I dettagli della sentenza storica

Si tratta di una sentenza storica perché si fa riferimento al risarcimento massimo mai ottenuto per le vittime e il Tribunale in tal senso dichiara:

La responsabilità del Ministero della Difesa relativamente alla patologia cancerogena di mesotelioma peritoneale e alla conseguente morte di R.T.G. e per l’effetto condanna il Ministero della Difesa al pagamento in favore di G.C, R.T.M, R.T.R., a titolo di risarcimento, iure hereditatis, dell’importo di euro 774.891,64 oltre interessi legali ex art. 1284 co 1 c.c. dalla pubblicazione della sentenza al soddisfo, da distribuire tra gli stessi in ragione dei diritti di successione legittima;

in favore di G.C, a titolo di risarcimento, iure proprio, dell’importo di euro 297.674,09 oltre interessi legali ex art. 1284 co 1 c.c. dalla pubblicazione della sentenza al soddisfo;

in favore di R.T.R., a titolo di risarcimento, iure proprio, dell’importo di euro 465.455,76 oltre interessi legali ex art. 1284 co 1 c.c. dalla pubblicazione della sentenza al soddisfo”.

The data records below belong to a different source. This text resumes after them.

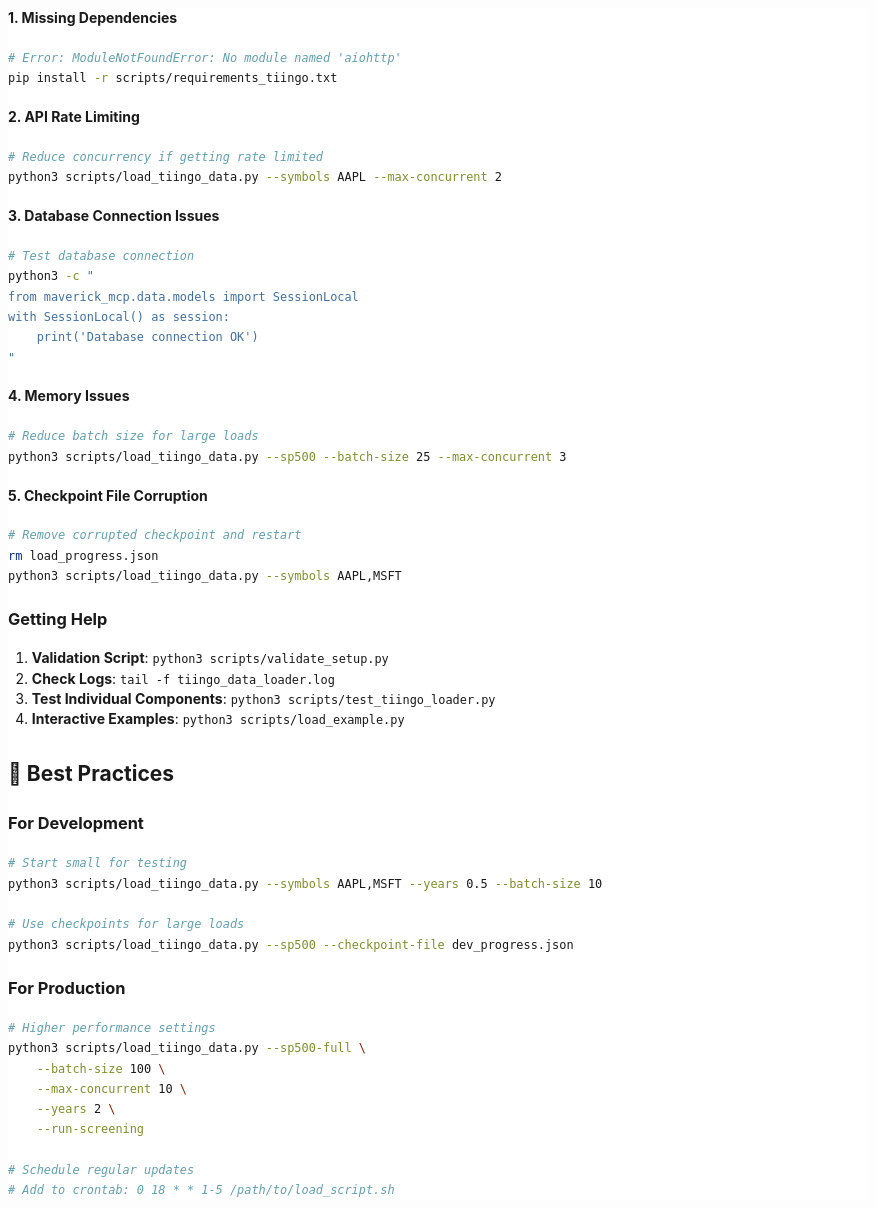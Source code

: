 #### 1. Missing Dependencies
```bash
# Error: ModuleNotFoundError: No module named 'aiohttp'
pip install -r scripts/requirements_tiingo.txt
```

#### 2. API Rate Limiting
```bash
# Reduce concurrency if getting rate limited
python3 scripts/load_tiingo_data.py --symbols AAPL --max-concurrent 2
```

#### 3. Database Connection Issues
```bash
# Test database connection
python3 -c "
from maverick_mcp.data.models import SessionLocal
with SessionLocal() as session:
    print('Database connection OK')
"
```

#### 4. Memory Issues
```bash
# Reduce batch size for large loads
python3 scripts/load_tiingo_data.py --sp500 --batch-size 25 --max-concurrent 3
```

#### 5. Checkpoint File Corruption
```bash
# Remove corrupted checkpoint and restart
rm load_progress.json
python3 scripts/load_tiingo_data.py --symbols AAPL,MSFT
```

### Getting Help
1. **Validation Script**: `python3 scripts/validate_setup.py`
2. **Check Logs**: `tail -f tiingo_data_loader.log`
3. **Test Individual Components**: `python3 scripts/test_tiingo_loader.py`
4. **Interactive Examples**: `python3 scripts/load_example.py`

## 🎯 Best Practices

### For Development
```bash
# Start small for testing
python3 scripts/load_tiingo_data.py --symbols AAPL,MSFT --years 0.5 --batch-size 10

# Use checkpoints for large loads
python3 scripts/load_tiingo_data.py --sp500 --checkpoint-file dev_progress.json
```

### For Production
```bash
# Higher performance settings
python3 scripts/load_tiingo_data.py --sp500-full \
    --batch-size 100 \
    --max-concurrent 10 \
    --years 2 \
    --run-screening

# Schedule regular updates
# Add to crontab: 0 18 * * 1-5 /path/to/load_script.sh
```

Nel complesso, i familiari della vittima hanno ottenuto un risarcimento pari a 1.538.021,79€. Un milione e mezzo di euro in memoria di chi ha perso la vita per prestare un servizio al proprio Paese.

La soddisfazione di Bonanni, Presidente ONA

“Con questa sentenza storica per l’importo liquidato finalmente è stato affermato il principio che i militari di leva esposti all’amianto in servizio nella Marina Militare, come nelle altre forze armate italiane, hanno diritto al risarcimento del danno”. Dichiara l’avv. Ezio Bonanni, legale della famiglia e presidente dell’ONA.

L’epidemia amianto della Marina Militare

L’Osservatorio Nazionale Amianto conduce da anni la battaglia contro l’amianto presente nei luoghi di vita e di lavoro. Già nel 2008 aveva lanciato l’allarme, con il censimento di ben 570 casi di mesotelioma tra coloro che hanno svolto servizio nella Marina Militare italiana.

Ricordiamo che contro la Marina Militare sono pendenti ben due procedimenti penali: il primo in dibattimento presso la Corte di Appello di Venezia, prossima udienza il 7 luglio, e l’altro, c.d. MARINA TER in istruttoria dopo che la Procura generale ha avocato le indagini.